* **Exercise requirements**: Search the data for the string "defined" and gather each line it is in.

Pictures paired with source code

··········

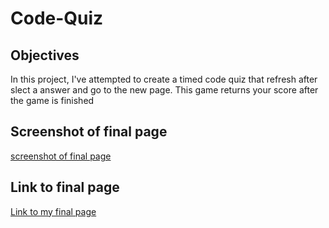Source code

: # Code-Quiz

## Objectives

In this project, I've attempted to create a timed code quiz that refresh after slect a answer and go to the new page. This game returns your score after the game is finished 

## Screenshot of final page

[screenshot of final page](./assets/Coding-Quiz.png)

## Link to final page

[Link to my final page](https://ja1993en.github.io/Code-Quiz/)
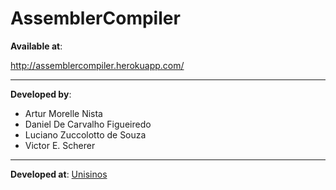 # AssemblerCompiler

<b>Available at</b>: 

http://assemblercompiler.herokuapp.com/
***
<b>Developed by</b>: 
* Artur Morelle Nista
* Daniel De Carvalho Figueiredo
* Luciano Zuccolotto de Souza
* Victor E. Scherer 

***

<b>Developed at</b>: 
<a href="www.unisinos.br"> Unisinos </a>
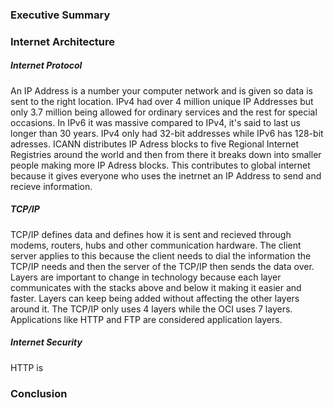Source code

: ### Executive Summary 


### Internet Architecture 
##### Internet Protocol
An IP Address is a number your computer network and is given so data is sent to the right location. IPv4 had over 4 million unique IP Addresses but only 3.7 million being allowed for ordinary services and the rest for special occasions. In IPv6 it was massive compared to IPv4, it's said to last us longer than 30 years. IPv4 only had 32-bit addresses while IPv6 has 128-bit adresses. ICANN distributes IP Adress blocks to five Regional Internet Registries around the world and then from there it breaks down into smaller people making more IP Adress blocks. This contributes to global internet because it gives everyone who uses the inetrnet an IP Address to send and recieve information.

##### TCP/IP 
TCP/IP defines data and defines how it is sent and recieved through modems, routers, hubs and other communication hardware. The client server applies to this because the client needs to dial the information the TCP/IP needs and then the server of the TCP/IP then sends the data over. Layers are important to change in technology because each layer communicates with the stacks above and below it making it easier and faster. Layers can keep being added without affecting the other layers around it. The TCP/IP only uses 4 layers while the OCI uses 7 layers. Applications like HTTP and FTP are considered application layers. 

##### Internet Security
HTTP is 



### Conclusion 

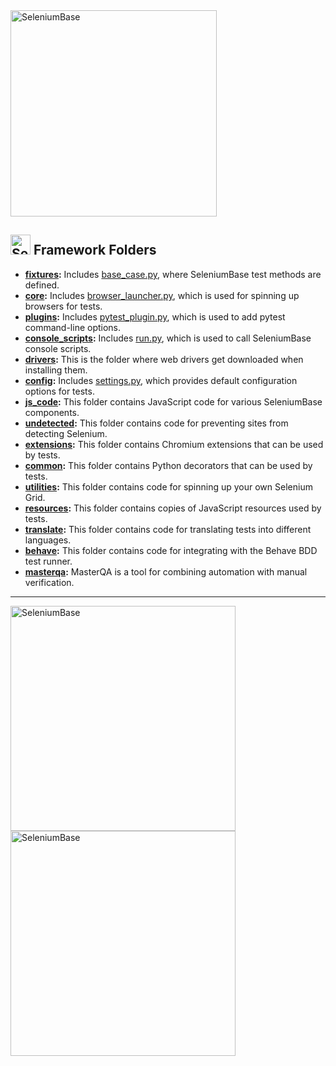 <img src="https://seleniumbase.github.io/cdn/img/sb_word_cloud.png" alt="SeleniumBase" title="SeleniumBase" width="330" />

<h2><img src="https://seleniumbase.github.io/img/logo3b.png" title="SeleniumBase" width="32" /> Framework Folders</h2>

* <b>[fixtures](https://github.com/seleniumbase/SeleniumBase/tree/master/seleniumbase/fixtures):</b> Includes [base_case.py](https://github.com/seleniumbase/SeleniumBase/blob/master/seleniumbase/fixtures/base_case.py), where SeleniumBase test methods are defined.
* <b>[core](https://github.com/seleniumbase/SeleniumBase/tree/master/seleniumbase/core):</b> Includes [browser_launcher.py](https://github.com/seleniumbase/SeleniumBase/blob/master/seleniumbase/core/browser_launcher.py), which is used for spinning up browsers for tests.
* <b>[plugins](https://github.com/seleniumbase/SeleniumBase/tree/master/seleniumbase/plugins):</b> Includes [pytest_plugin.py](https://github.com/seleniumbase/SeleniumBase/blob/master/seleniumbase/plugins/pytest_plugin.py), which is used to add pytest command-line options.
* <b>[console_scripts](https://github.com/seleniumbase/SeleniumBase/tree/master/seleniumbase/console_scripts):</b> Includes [run.py](https://github.com/seleniumbase/SeleniumBase/blob/master/seleniumbase/console_scripts/run.py), which is used to call SeleniumBase console scripts.
* <b>[drivers](https://github.com/seleniumbase/SeleniumBase/tree/master/seleniumbase/drivers):</b> This is the folder where web drivers get downloaded when installing them.
* <b>[config](https://github.com/seleniumbase/SeleniumBase/tree/master/seleniumbase/config):</b> Includes [settings.py](https://github.com/seleniumbase/SeleniumBase/blob/master/seleniumbase/config/settings.py), which provides default configuration options for tests.
* <b>[js_code](https://github.com/seleniumbase/SeleniumBase/tree/master/seleniumbase/js_code):</b> This folder contains JavaScript code for various SeleniumBase components.
* <b>[undetected](https://github.com/seleniumbase/SeleniumBase/tree/master/seleniumbase/undetected):</b> This folder contains code for preventing sites from detecting Selenium.
* <b>[extensions](https://github.com/seleniumbase/SeleniumBase/tree/master/seleniumbase/extensions):</b> This folder contains Chromium extensions that can be used by tests.
* <b>[common](https://github.com/seleniumbase/SeleniumBase/tree/master/seleniumbase/common):</b> This folder contains Python decorators that can be used by tests.
* <b>[utilities](https://github.com/seleniumbase/SeleniumBase/tree/master/seleniumbase/utilities):</b> This folder contains code for spinning up your own Selenium Grid.
* <b>[resources](https://github.com/seleniumbase/SeleniumBase/tree/master/seleniumbase/resources):</b> This folder contains copies of JavaScript resources used by tests.
* <b>[translate](https://github.com/seleniumbase/SeleniumBase/tree/master/seleniumbase/translate):</b> This folder contains code for translating tests into different languages.
* <b>[behave](https://github.com/seleniumbase/SeleniumBase/tree/master/seleniumbase/behave):</b> This folder contains code for integrating with the Behave BDD test runner.
* <b>[masterqa](https://github.com/seleniumbase/SeleniumBase/tree/master/seleniumbase/masterqa):</b> MasterQA is a tool for combining automation with manual verification.

--------

<img src="https://seleniumbase.github.io/cdn/img/sb_text_f.png" title="SeleniumBase" align="center" width="360">

<div><a href="https://github.com/seleniumbase/SeleniumBase"><img src="https://seleniumbase.github.io/cdn/img/sb_logo_gs.png" alt="SeleniumBase" width="360" /></a></div>
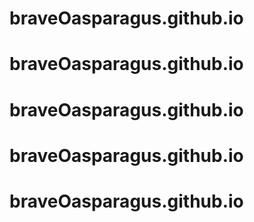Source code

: # braveOasparagus.github.io
# braveOasparagus.github.io
# braveOasparagus.github.io
# braveOasparagus.github.io
# braveOasparagus.github.io
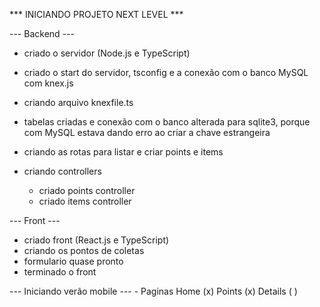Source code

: *** INICIANDO PROJETO NEXT LEVEL ***

--- Backend ---

 - criado o servidor (Node.js e TypeScript)
 - criado o start do servidor, tsconfig e a conexão com o banco MySQL com knex.js
 - criando arquivo knexfile.ts

 - tabelas criadas e conexão com o banco alterada para sqlite3, porque com MySQL estava dando erro ao criar a chave estrangeira

 - criando as rotas para listar e criar points e items

 - criando controllers

    - criado points controller
    - criado items controller


--- Front ---

 - criado front (React.js e TypeScript)
 - criando os pontos de coletas
  - formulario quase pronto
 - terminado o front


 --- Iniciando verão mobile ---
    - Paginas 
        Home (x)
        Points (x)
        Details ( )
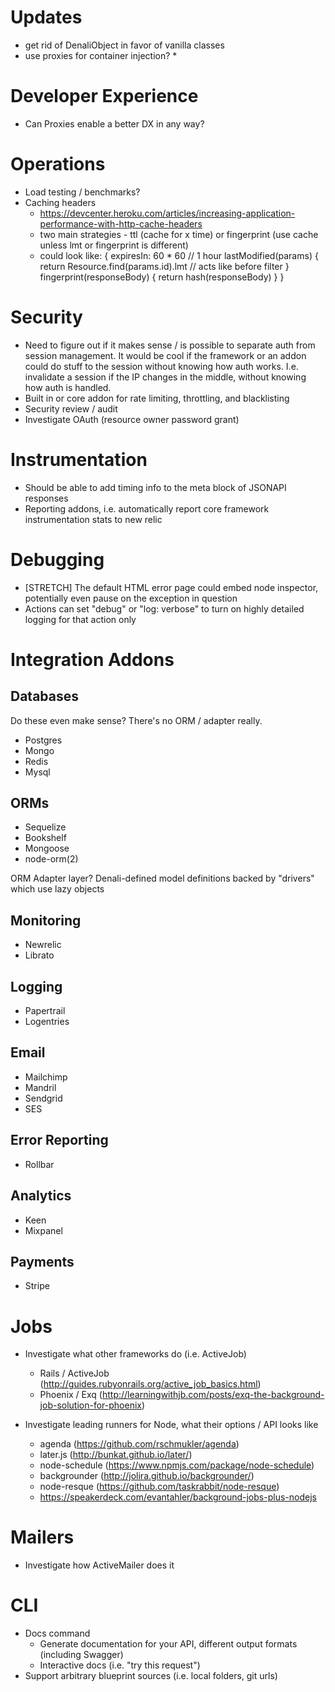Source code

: # Updates

* get rid of DenaliObject in favor of vanilla classes
* use proxies for container injection?
  *


# Developer Experience

* Can Proxies enable a better DX in any way?

# Operations

* Load testing / benchmarks?
* Caching headers
  * https://devcenter.heroku.com/articles/increasing-application-performance-with-http-cache-headers
  * two main strategies - ttl (cache for x time) or fingerprint (use cache unless lmt or fingerprint is different)
  * could look like:
      {
        expiresIn: 60 * 60 // 1 hour
        lastModified(params) {
          return Resource.find(params.id).lmt // acts like before filter
        }
        fingerprint(responseBody) {
          return hash(responseBody)
        }
      }

# Security

* Need to figure out if it makes sense / is possible to separate auth from
  session management. It would be cool if the framework or an addon could do
  stuff to the session without knowing how auth works. I.e. invalidate a session
  if the IP changes in the middle, without knowing how auth is handled.
* Built in or core addon for rate limiting, throttling, and blacklisting
* Security review / audit
* Investigate OAuth (resource owner password grant)

# Instrumentation

* Should be able to add timing info to the meta block of JSONAPI responses
* Reporting addons, i.e. automatically report core framework instrumentation stats to new relic

# Debugging

* [STRETCH] The default HTML error page could embed node inspector, potentially
  even pause on the exception in question
* Actions can set "debug" or "log: verbose" to turn on highly detailed logging
  for that action only

# Integration Addons

## Databases

Do these even make sense? There's no ORM / adapter really.

* Postgres
* Mongo
* Redis
* Mysql

## ORMs

* Sequelize
* Bookshelf
* Mongoose
* node-orm(2)

ORM Adapter layer?
Denali-defined model definitions backed by "drivers" which use lazy objects

## Monitoring

* Newrelic
* Librato

## Logging

* Papertrail
* Logentries

## Email

* Mailchimp
* Mandril
* Sendgrid
* SES

## Error Reporting

* Rollbar

## Analytics

* Keen
* Mixpanel

## Payments

* Stripe

# Jobs

* Investigate what other frameworks do (i.e. ActiveJob)
  * Rails / ActiveJob (http://guides.rubyonrails.org/active_job_basics.html)
  * Phoenix / Exq (http://learningwithjb.com/posts/exq-the-background-job-solution-for-phoenix)

* Investigate leading runners for Node, what their options / API looks like
  * agenda (https://github.com/rschmukler/agenda)
  * later.js (http://bunkat.github.io/later/)
  * node-schedule (https://www.npmjs.com/package/node-schedule)
  * backgrounder (http://jolira.github.io/backgrounder/)
  * node-resque (https://github.com/taskrabbit/node-resque)
  * https://speakerdeck.com/evantahler/background-jobs-plus-nodejs

# Mailers

* Investigate how ActiveMailer does it

# CLI

* Docs command
  * Generate documentation for your API, different output formats (including
    Swagger)
  * Interactive docs (i.e. "try this request")
* Support arbitrary blueprint sources (i.e. local folders, git urls)
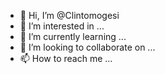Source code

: - 👋 Hi, I’m @Clintomogesi
- 👀 I’m interested in ...
- 🌱 I’m currently learning ...
- 💞️ I’m looking to collaborate on ...
- 📫 How to reach me ...

<!---
Clintomogesi/Clintomogesi is a ✨ special ✨ repository because its `README.md` (this file) appears on your GitHub profile.
You can click the Preview link to take a look at your changes.
--->
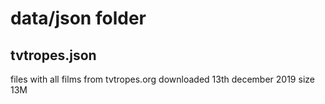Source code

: # data/json folder

##  tvtropes.json
  files with all films from tvtropes.org downloaded 13th december 2019
  size 13M
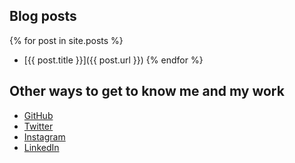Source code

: ## Blog posts
{% for post in site.posts %}
* [{{ post.title }}]({{ post.url }})
{% endfor %}

## Other ways to get to know me and my work
* [GitHub](https://github.com/laurynmm)
* [Twitter](https://twitter.com/laurynshewrote)
* [Instagram](https://www.instagram.com/lauryn.menard/)
* [LinkedIn](www.linkedin.com/in/lauryn-menard-5099399b)
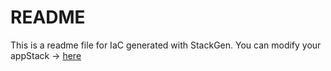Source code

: # README
This is a readme file for IaC generated with StackGen.
You can modify your appStack -> [here](http://main.dev.stackgen.com/appstacks/fe53f96e-8ad2-495b-bd67-cb98eb83a961)

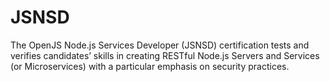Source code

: # JSNSD
The OpenJS Node.js Services Developer (JSNSD) certification tests and verifies candidates’ skills in creating RESTful Node.js Servers and Services (or Microservices) with a particular emphasis on security practices.

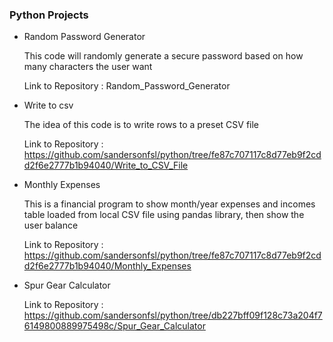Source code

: ### Python Projects


- Random Password Generator 

    This code will randomly generate a secure password based on how many characters the user want

    Link to Repository : Random_Password_Generator


- Write to csv

    The idea of this code is to write rows to a preset CSV file

    Link to Repository : https://github.com/sandersonfsl/python/tree/fe87c707117c8d77eb9f2cdd2f6e2777b1b94040/Write_to_CSV_File


- Monthly Expenses

    This is a financial program to show month/year expenses and incomes table loaded from local CSV file using pandas library, then show the user balance

    Link to Repository : https://github.com/sandersonfsl/python/tree/fe87c707117c8d77eb9f2cdd2f6e2777b1b94040/Monthly_Expenses



- Spur Gear Calculator



    Link to Repository : https://github.com/sandersonfsl/python/tree/db227bff09f128c73a204f76149800889975498c/Spur_Gear_Calculator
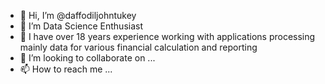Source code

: - 👋 Hi, I’m @daffodiljohntukey
- 👀 I’m Data Science Enthusiast
- 🌱 I have over 18 years experience working with applications processing mainly data for various financial calculation and reporting 
- 💞️ I’m looking to collaborate on ...
- 📫 How to reach me ...

<!---
daffodiljohntukey/daffodiljohntukey is a ✨ special ✨ repository because its `README.md` (this file) appears on your GitHub profile.
You can click the Preview link to take a look at your changes.
--->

··········

* **Response area**:
* <b>[fixtures](https://github.com/seleniumbase/SeleniumBase/tree/master/seleniumbase/fixtures):</b> Includes [base_case.py](https://github.com/seleniumbase/SeleniumBase/blob/master/seleniumbase/fixtures/base_case.py), where SeleniumBase test methods are defined.
Denali-defined model definitions backed by "drivers" which use lazy objects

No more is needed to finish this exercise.